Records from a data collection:
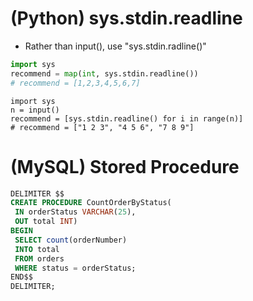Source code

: # (Python) sys.stdin.readline



* Rather than input(), use "sys.stdin.radline()"

```python
import sys
recommend = map(int, sys.stdin.readline())
# recommend = [1,2,3,4,5,6,7]
```

```
import sys
n = input()
recommend = [sys.stdin.readline() for i in range(n)]
# recommend = ["1 2 3", "4 5 6", "7 8 9"]
```





# (MySQL) Stored Procedure



```sql
DELIMITER $$
CREATE PROCEDURE CountOrderByStatus(
 IN orderStatus VARCHAR(25),
 OUT total INT)
BEGIN
 SELECT count(orderNumber)
 INTO total
 FROM orders
 WHERE status = orderStatus;
END$$
DELIMITER;
```


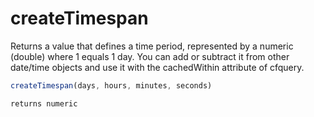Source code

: # createTimespan

Returns a value that defines a time period, represented by a numeric (double) where 1 equals 1 day. You can add or subtract it from other date/time objects and use it with the cachedWithin attribute of cfquery.

```javascript
createTimespan(days, hours, minutes, seconds)
```

```javascript
returns numeric
```
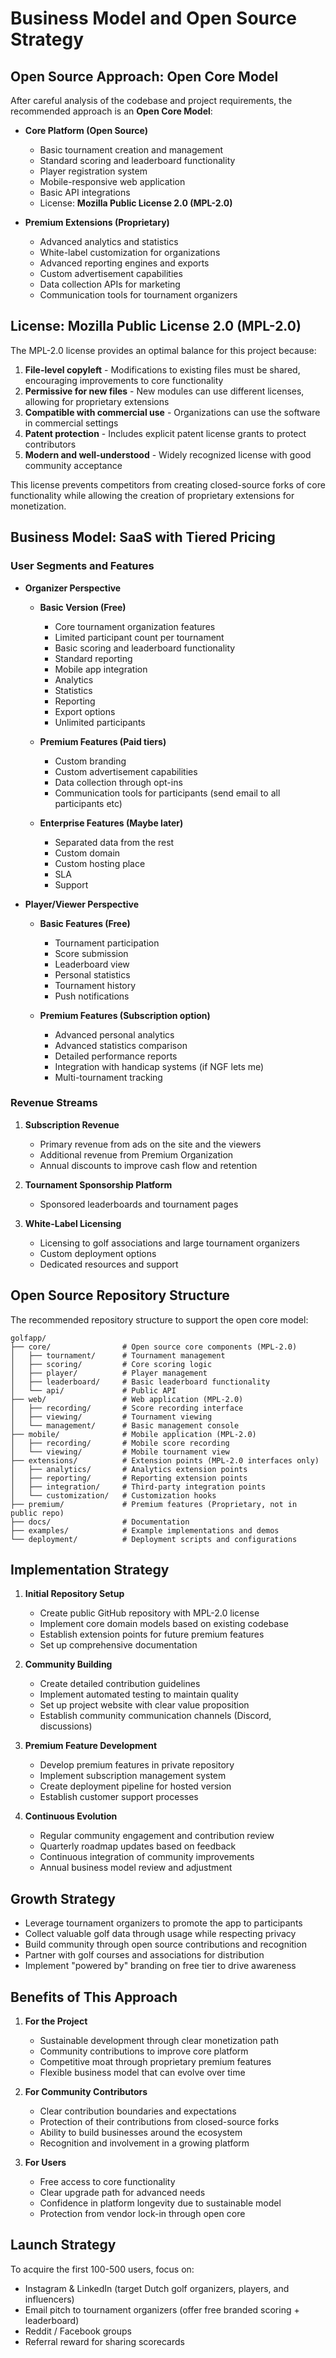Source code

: # Business Model and Open Source Strategy

## Open Source Approach: Open Core Model

After careful analysis of the codebase and project requirements, the recommended approach is an **Open Core Model**:

- **Core Platform (Open Source)**
  - Basic tournament creation and management
  - Standard scoring and leaderboard functionality
  - Player registration system
  - Mobile-responsive web application
  - Basic API integrations
  - License: **Mozilla Public License 2.0 (MPL-2.0)**

- **Premium Extensions (Proprietary)**
  - Advanced analytics and statistics
  - White-label customization for organizations
  - Advanced reporting engines and exports
  - Custom advertisement capabilities
  - Data collection APIs for marketing
  - Communication tools for tournament organizers

## License: Mozilla Public License 2.0 (MPL-2.0)

The MPL-2.0 license provides an optimal balance for this project because:

1. **File-level copyleft** - Modifications to existing files must be shared, encouraging improvements to core functionality
2. **Permissive for new files** - New modules can use different licenses, allowing for proprietary extensions
3. **Compatible with commercial use** - Organizations can use the software in commercial settings
4. **Patent protection** - Includes explicit patent license grants to protect contributors
5. **Modern and well-understood** - Widely recognized license with good community acceptance

This license prevents competitors from creating closed-source forks of core functionality while allowing the creation of proprietary extensions for monetization.

## Business Model: SaaS with Tiered Pricing

### User Segments and Features

- **Organizer Perspective**
  - **Basic Version (Free)**
    - Core tournament organization features
    - Limited participant count per tournament
    - Basic scoring and leaderboard functionality
    - Standard reporting
    - Mobile app integration
    - Analytics 
    - Statistics
    - Reporting
    - Export options
    - Unlimited participants
  
  - **Premium Features (Paid tiers)**
    - Custom branding
    - Custom advertisement capabilities
    - Data collection through opt-ins
    - Communication tools for participants (send email to all participants etc)

  - **Enterprise Features (Maybe later)**
    - Separated data from the rest
    - Custom domain
    - Custom hosting place
    - SLA
    - Support

- **Player/Viewer Perspective**
  - **Basic Features (Free)**
    - Tournament participation
    - Score submission
    - Leaderboard view
    - Personal statistics
    - Tournament history
    - Push notifications
  
  - **Premium Features (Subscription option)**
    - Advanced personal analytics
    - Advanced statistics comparison
    - Detailed performance reports
    - Integration with handicap systems (if NGF lets me)
    - Multi-tournament tracking

### Revenue Streams

1. **Subscription Revenue**
   - Primary revenue from ads on the site and the viewers
   - Additional revenue from Premium Organization 
   - Annual discounts to improve cash flow and retention

2. **Tournament Sponsorship Platform**
   - Sponsored leaderboards and tournament pages

3. **White-Label Licensing**
   - Licensing to golf associations and large tournament organizers
   - Custom deployment options
   - Dedicated resources and support

## Open Source Repository Structure

The recommended repository structure to support the open core model:

```
golfapp/
├── core/                # Open source core components (MPL-2.0)
│   ├── tournament/      # Tournament management
│   ├── scoring/         # Core scoring logic
│   ├── player/          # Player management
│   ├── leaderboard/     # Basic leaderboard functionality
│   └── api/             # Public API
├── web/                 # Web application (MPL-2.0)
│   ├── recording/       # Score recording interface
│   ├── viewing/         # Tournament viewing
│   └── management/      # Basic management console
├── mobile/              # Mobile application (MPL-2.0)
│   ├── recording/       # Mobile score recording
│   └── viewing/         # Mobile tournament view
├── extensions/          # Extension points (MPL-2.0 interfaces only)
│   ├── analytics/       # Analytics extension points
│   ├── reporting/       # Reporting extension points
│   ├── integration/     # Third-party integration points
│   └── customization/   # Customization hooks
├── premium/             # Premium features (Proprietary, not in public repo)
├── docs/                # Documentation
├── examples/            # Example implementations and demos
└── deployment/          # Deployment scripts and configurations
```

## Implementation Strategy

1. **Initial Repository Setup**
   - Create public GitHub repository with MPL-2.0 license
   - Implement core domain models based on existing codebase
   - Establish extension points for future premium features
   - Set up comprehensive documentation

2. **Community Building**
   - Create detailed contribution guidelines
   - Implement automated testing to maintain quality
   - Set up project website with clear value proposition
   - Establish community communication channels (Discord, discussions)

3. **Premium Feature Development**
   - Develop premium features in private repository
   - Implement subscription management system
   - Create deployment pipeline for hosted version
   - Establish customer support processes

4. **Continuous Evolution**
   - Regular community engagement and contribution review
   - Quarterly roadmap updates based on feedback
   - Continuous integration of community improvements
   - Annual business model review and adjustment

## Growth Strategy
- Leverage tournament organizers to promote the app to participants
- Collect valuable golf data through usage while respecting privacy
- Build community through open source contributions and recognition
- Partner with golf courses and associations for distribution
- Implement "powered by" branding on free tier to drive awareness

## Benefits of This Approach

1. **For the Project**
   - Sustainable development through clear monetization path
   - Community contributions to improve core platform
   - Competitive moat through proprietary premium features
   - Flexible business model that can evolve over time

2. **For Community Contributors**
   - Clear contribution boundaries and expectations
   - Protection of their contributions from closed-source forks
   - Ability to build businesses around the ecosystem
   - Recognition and involvement in a growing platform

3. **For Users**
   - Free access to core functionality
   - Clear upgrade path for advanced needs
   - Confidence in platform longevity due to sustainable model
   - Protection from vendor lock-in through open core

## Launch Strategy

To acquire the first 100-500 users, focus on:

- Instagram & LinkedIn (target Dutch golf organizers, players, and influencers)
- Email pitch to tournament organizers (offer free branded scoring + leaderboard)
- Reddit / Facebook groups
- Referral reward for sharing scorecards
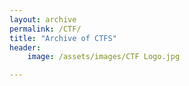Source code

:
 ```yaml
---
layout: archive
permalink: /CTF/
title: "Archive of CTFS"
header:
	image: /assets/images/CTF Logo.jpg 

---
```




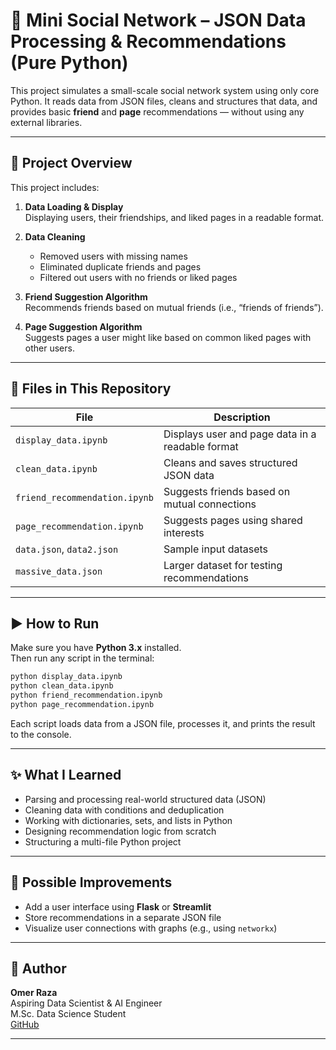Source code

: # 📘 Mini Social Network – JSON Data Processing & Recommendations (Pure Python)

This project simulates a small-scale social network system using only core Python. It reads data from JSON files, cleans and structures that data, and provides basic **friend** and **page** recommendations — without using any external libraries.

---

## 📂 Project Overview

This project includes:

1. **Data Loading & Display**  
   Displaying users, their friendships, and liked pages in a readable format.

2. **Data Cleaning**  
   - Removed users with missing names  
   - Eliminated duplicate friends and pages  
   - Filtered out users with no friends or liked pages

3. **Friend Suggestion Algorithm**  
   Recommends friends based on mutual friends (i.e., “friends of friends”).

4. **Page Suggestion Algorithm**  
   Suggests pages a user might like based on common liked pages with other users.

---

## 📁 Files in This Repository

| File                      | Description |
|---------------------------|-------------|
| `display_data.ipynb`         | Displays user and page data in a readable format |
| `clean_data.ipynb`           | Cleans and saves structured JSON data |
| `friend_recommendation.ipynb`| Suggests friends based on mutual connections |
| `page_recommendation.ipynb`  | Suggests pages using shared interests |
| `data.json`, `data2.json` | Sample input datasets |
| `massive_data.json`       | Larger dataset for testing recommendations |

---

## ▶️ How to Run

Make sure you have **Python 3.x** installed.  
Then run any script in the terminal:

```bash
python display_data.ipynb
python clean_data.ipynb
python friend_recommendation.ipynb
python page_recommendation.ipynb
```

Each script loads data from a JSON file, processes it, and prints the result to the console.

---

## ✨ What I Learned

- Parsing and processing real-world structured data (JSON)
- Cleaning data with conditions and deduplication
- Working with dictionaries, sets, and lists in Python
- Designing recommendation logic from scratch
- Structuring a multi-file Python project

---

## 🔧 Possible Improvements

- Add a user interface using **Flask** or **Streamlit**
- Store recommendations in a separate JSON file
- Visualize user connections with graphs (e.g., using `networkx`)

---

## 👤 Author

**Omer Raza**  
Aspiring Data Scientist & AI Engineer  
M.Sc. Data Science Student  
[GitHub](https://github.com/omerwritescode)

---
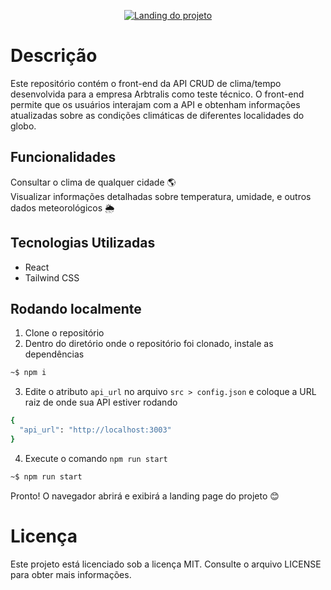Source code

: <p align="center">
  <a href="http://nestjs.com/" target="blank"><img src="https://res.cloudinary.com/dmo7nzytn/image/upload/v1687982181/image_2_qbhcsz.png" alt="Landing do projeto" /></a>
</p>

# Descrição
Este repositório contém o front-end da API CRUD de clima/tempo desenvolvida para a empresa Arbtralis como teste técnico. O front-end permite que os usuários interajam com a API e obtenham informações atualizadas sobre as condições climáticas de diferentes localidades do globo.

## Funcionalidades
Consultar o clima de qualquer cidade 🌎 <br/>
Visualizar informações detalhadas sobre temperatura, umidade, e outros dados meteorológicos 🌦️ <br/>
##  Tecnologias Utilizadas
- React
- Tailwind CSS

## Rodando localmente
1. Clone o repositório
2. Dentro do diretório onde o repositório foi clonado, instale as dependências
```bash
~$ npm i
```
3. Edite o atributo `api_url` no arquivo `src > config.json` e coloque a URL raiz de onde sua API estiver rodando
```bash
{
  "api_url": "http://localhost:3003"
}
```
4. Execute o comando `npm run start`
```bash
~$ npm run start
```
Pronto! O navegador abrirá e exibirá a landing page do projeto 😊

# Licença
Este projeto está licenciado sob a licença MIT. Consulte o arquivo LICENSE para obter mais informações.

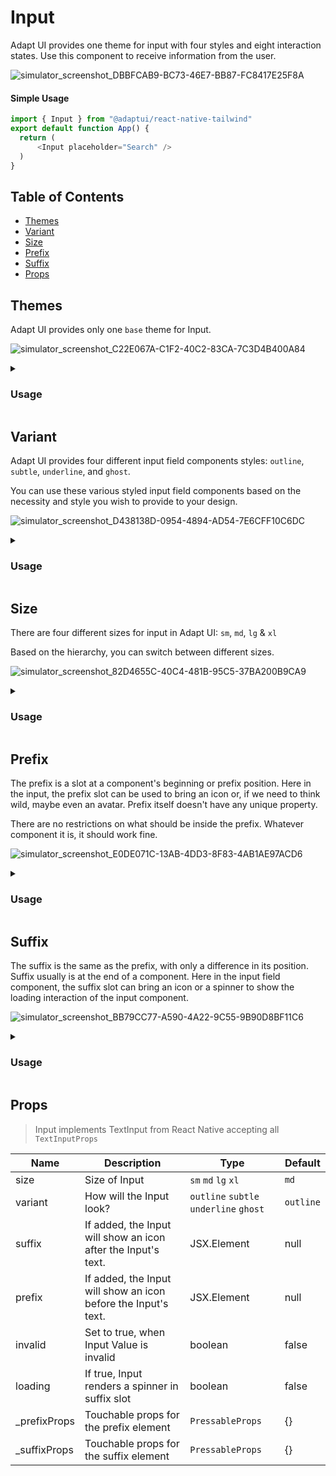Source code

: # Input

Adapt UI provides one theme for input with four styles and eight interaction states. 
Use this component to receive information from the user.

![simulator_screenshot_DBBFCAB9-BC73-46E7-BB87-FC8417E25F8A](https://user-images.githubusercontent.com/35562287/203317460-c7a0c0e9-3ae5-43f1-9325-4834f38c20eb.png)

#### Simple Usage

```js
import { Input } from "@adaptui/react-native-tailwind"
export default function App() {
  return (
      <Input placeholder="Search" />
  )
}
```

## Table of Contents

- [Themes](#themes)
- [Variant](#variant)
- [Size](#size)
- [Prefix](#prefix)
- [Suffix](#suffix)
- [Props](#props)

## Themes

Adapt UI provides only one `base` theme for Input.

![simulator_screenshot_C22E067A-C1F2-40C2-83CA-7C3D4B400A84](https://user-images.githubusercontent.com/35562287/203317985-e9b87f72-4538-4766-b247-885556b59794.png)

<details>

<summary>
  <h3>Usage</h3>
</summary>
  
```js
import { Input, Search, Icon } from "@adaptui/react-native-tailwind"
export default function App() {
  return (
      <Input
        prefix={<Icon icon={<Search />} />}
        placeholder="Search any places, stays or experiences"
      />
  )
}
```
</details>

## Variant

Adapt UI provides four different input field components styles: `outline`,
`subtle`, `underline`, and `ghost`.

You can use these various styled input field components based on the necessity
and style you wish to provide to your design.

![simulator_screenshot_D438138D-0954-4894-AD54-7E6CFF10C6DC](https://user-images.githubusercontent.com/35562287/203319433-c06d2a01-08a7-4b38-bc9d-ac2d96230775.png)

<details>

<summary>
  <h3>Usage</h3>
</summary>
  
```js
import { Input, useTheme } from "@adaptui/react-native-tailwind"

export default function App() {
  const tailwind = useTheme();
  return (
    <>
      <Input placeholder="Full name" />
      <Input variant="subtle" placeholder="Full name" />
      <Input variant="underline" placeholder="Enter installment amount" />
      <Input variant="ghost" placeholder="Enter landmark" />
    </>
  )
}
```
</details>


## Size

There are four different sizes for input in Adapt UI: `sm`, `md`, `lg` & `xl`

Based on the hierarchy, you can switch between different sizes.

![simulator_screenshot_82D4655C-40C4-481B-95C5-37BA200B9CA9](https://user-images.githubusercontent.com/35562287/203319797-ca2c4d68-8bcc-4d3b-a03e-72f7a6bead91.png)

<details>

<summary>
  <h3>Usage</h3>
</summary>

```js
import { Input, useTheme } from "@adaptui/react-native-tailwind"

export default function App() {
  const tailwind = useTheme();
  return (
    <>
      <Input size="sm" placeholder="Full name" />
      <Input placeholder="Full name" />
      <Input size="lg" placeholder="Full name" />
      <Input size="xl" placeholder="Full name" />
    </>
  )
}
```
</details>


## Prefix

The prefix is a slot at a component's beginning or prefix position. Here in the input, the prefix slot can be used to bring an icon or, if we need to think wild, maybe even an avatar. Prefix itself doesn't have any unique property. 

There are no restrictions on what should be inside the prefix. Whatever component it is, it should work fine.

![simulator_screenshot_E0DE071C-13AB-4DD3-8F83-4AB1AE97ACD6](https://user-images.githubusercontent.com/35562287/203334964-c147bf16-7023-4ca4-a62f-8b9f8c8444be.png)

<details>

<summary>
  <h3>Usage</h3>
</summary>

```js
import { Input, useTheme, Icon, Location } from "@adaptui/react-native-tailwind"

export default function App() {
  const tailwind = useTheme();
  return (
    <>
      <Input
        placeholder={"Where are you going?"}
        prefix={<Icon icon={<Location />} />}
      />
    </>
  )
}
```
</details>

## Suffix

The suffix is the same as the prefix, with only a difference in its position. Suffix usually is at the end of a component. Here in the input field component, the suffix slot can bring an icon or a spinner to show the loading interaction of the input component.

![simulator_screenshot_BB79CC77-A590-4A22-9C55-9B90D8BF11C6](https://user-images.githubusercontent.com/35562287/203334831-5de40f3e-6feb-4261-b25e-0d0916acc78c.png)

<details>

<summary>
  <h3>Usage</h3>
</summary>

```js
import { Input, useTheme, Icon, Location } from "@adaptui/react-native-tailwind"

export default function App() {
  const tailwind = useTheme();
  return (
    <>
      <Input
        textInputWrapperProps={{ style: tailwind.style("my-2") }}
        placeholder={"Enter email"}
        invalid
        suffix={<Icon icon={<Info />} />}
      />
    </>
  )
}
```
</details>

## Props

> Input implements TextInput from React Native accepting all `TextInputProps`

| Name          | Description                                                    | Type                                   | Default   |
|---------------|----------------------------------------------------------------|----------------------------------------|-----------|
| size          | Size of Input                                                  | `sm` `md` `lg` `xl`                    | `md`      |
| variant       | How will the Input look?                                       | `outline` `subtle` `underline` `ghost` | `outline` |
| suffix        | If added, the Input will show an icon after the Input's text.  | JSX.Element                            | null      |
| prefix        | If added, the Input will show an icon before the Input's text. | JSX.Element                            | null      |
| invalid       | Set to true, when Input Value is invalid                       | boolean                                | false     |
| loading       | If true, Input renders a spinner in suffix slot                | boolean                                | false     |
| \_prefixProps | Touchable props for the prefix element                         | `PressableProps`                       | {}        |
| \_suffixProps | Touchable props for the suffix element                         | `PressableProps`                       | {}        |
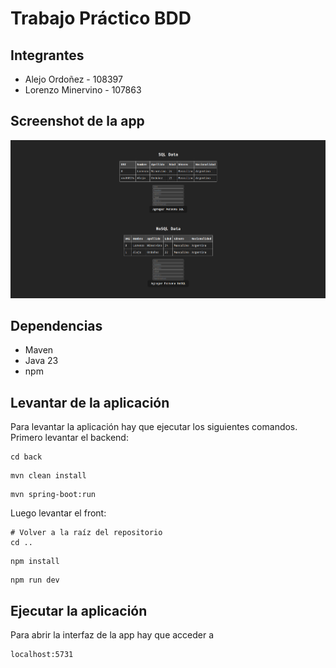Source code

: # Trabajo Práctico BDD

## Integrantes
- Alejo Ordoñez - 108397
- Lorenzo Minervino - 107863

## Screenshot de la app
![](screenshot.png)

## Dependencias
- Maven
- Java 23
- npm

## Levantar de la aplicación
Para levantar la aplicación hay que ejecutar los siguientes comandos. Primero levantar el backend:
```
cd back
```
```
mvn clean install
```
```
mvn spring-boot:run
```
Luego levantar el front:
```
# Volver a la raíz del repositorio
cd ..
```
```
npm install
```
```
npm run dev
```

## Ejecutar la aplicación
Para abrir la interfaz de la app hay que acceder a
```
localhost:5731
```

## Problem to solve
Your answer should be a single number: the count of lines in the entries that contain the word "interaction".

## Response box
2